Esa forma de percepción ficta de la realidad es común en el ámbito de la creación artística, la novela de caballerías, la pastoril son modelos históricos de ello. En nuestra tierra es ejemplo señero el Cantar y más cantar, de Acebal, donde la naturaleza toda y todas las actividades del labrador son un continuo gozo cantarín. Años después, por cierto, el mismo autor escribiría una parodia de Cantar…, La vida del aldeanu, que es su palinodia, pues aquí las vacas son miseria; el barro, barro; la naturaleza, dolor y ruina.
Estas consideraciones pueden servirnos de pórtico para algunas reflexiones sobre aquellas de las producciones que, acogidas al nombre de «cultura», podríamos clasificar como cultura artística o creativa, cultura de la imaginación (cine, pintura y escultura, literatura; discursos ideológicos y religiosos). Quedan, al margen, pues, los hechos culturales de interpretación objetiva del mundo y de manipulación del mismo (las ciencias) y las normas de regulación de las conductas individuales y sociales (leyes, formas de articulación política, propuestas de comportamiento).

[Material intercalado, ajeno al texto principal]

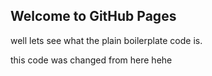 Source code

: ## Welcome to GitHub Pages

well lets see what the plain boilerplate code is.

this code was changed from here hehe
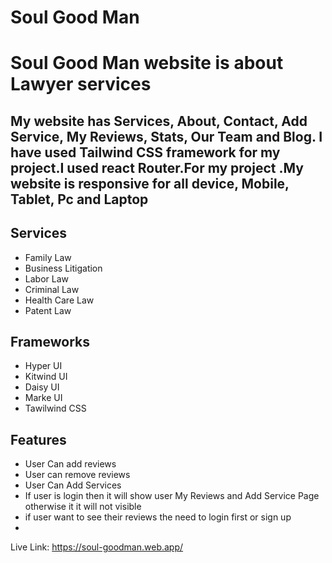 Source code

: # Soul Good Man
# Soul Good Man website is about Lawyer services 

## My website has Services, About, Contact, Add Service, My  Reviews, Stats, Our Team and Blog. I have used Tailwind CSS framework for my project.I used react Router.For my project .My website is responsive for all device, Mobile, Tablet, Pc and Laptop

## Services
 - Family Law
 -  Business Litigation
 - Labor Law
 - Criminal Law
 - Health Care Law
 - Patent Law

 
## Frameworks
 - Hyper UI
 - Kitwind UI
 - Daisy UI
 - Marke UI
- Tawilwind CSS 


## Features

- User Can add reviews
- User can remove reviews
- User Can Add Services
- If user is login then it will show user My Reviews and Add Service Page otherwise it it will not   visible
- if user want to see their reviews the need to login first or sign up
-
 
Live Link: https://soul-goodman.web.app/ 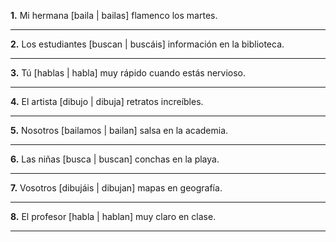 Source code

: **1.** Mi hermana [baila | bailas] flamenco los martes.

_________________________________

**2.** Los estudiantes [buscan | buscáis] información en la biblioteca.

_________________________________

**3.** Tú [hablas | habla] muy rápido cuando estás nervioso.

_________________________________

**4.** El artista [dibujo | dibuja] retratos increíbles.

_________________________________

**5.** Nosotros [bailamos | bailan] salsa en la academia.

_________________________________

**6.** Las niñas [busca | buscan] conchas en la playa.

_________________________________

**7.** Vosotros [dibujáis | dibujan] mapas en geografía.

_________________________________

**8.** El profesor [habla | hablan] muy claro en clase.

_________________________________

Hemos visto arriba que algunas fórmulas de interpretación del mundo que se realizan desde la creación artística no son otra cosa que un hábito imaginario con que se disfraza la realidad. Pero es que, incluso, cuantas formas artísticas se proponen como mecanismo de interpretación —y acaso de trasformación— de la realidad se manifiestan al cabo del tiempo, a veces sin que transcurra más allá de una década, como ingenuas, parciales, ficticias o, incluso, infantiles. Echen ustedes la vista atrás, por ejemplo, con esta perspectiva a la mayor parte de los productos de las manifestaciones «sociales y de denuncia» de los años 50 y 60 del siglo pasado y no podrán evitar, en la mayoría de los casos, una sonrisa. Ya no digo nada si van, ciento y pico años atrás, al grito romántico o a la temblorosa filantropía dieciochesca.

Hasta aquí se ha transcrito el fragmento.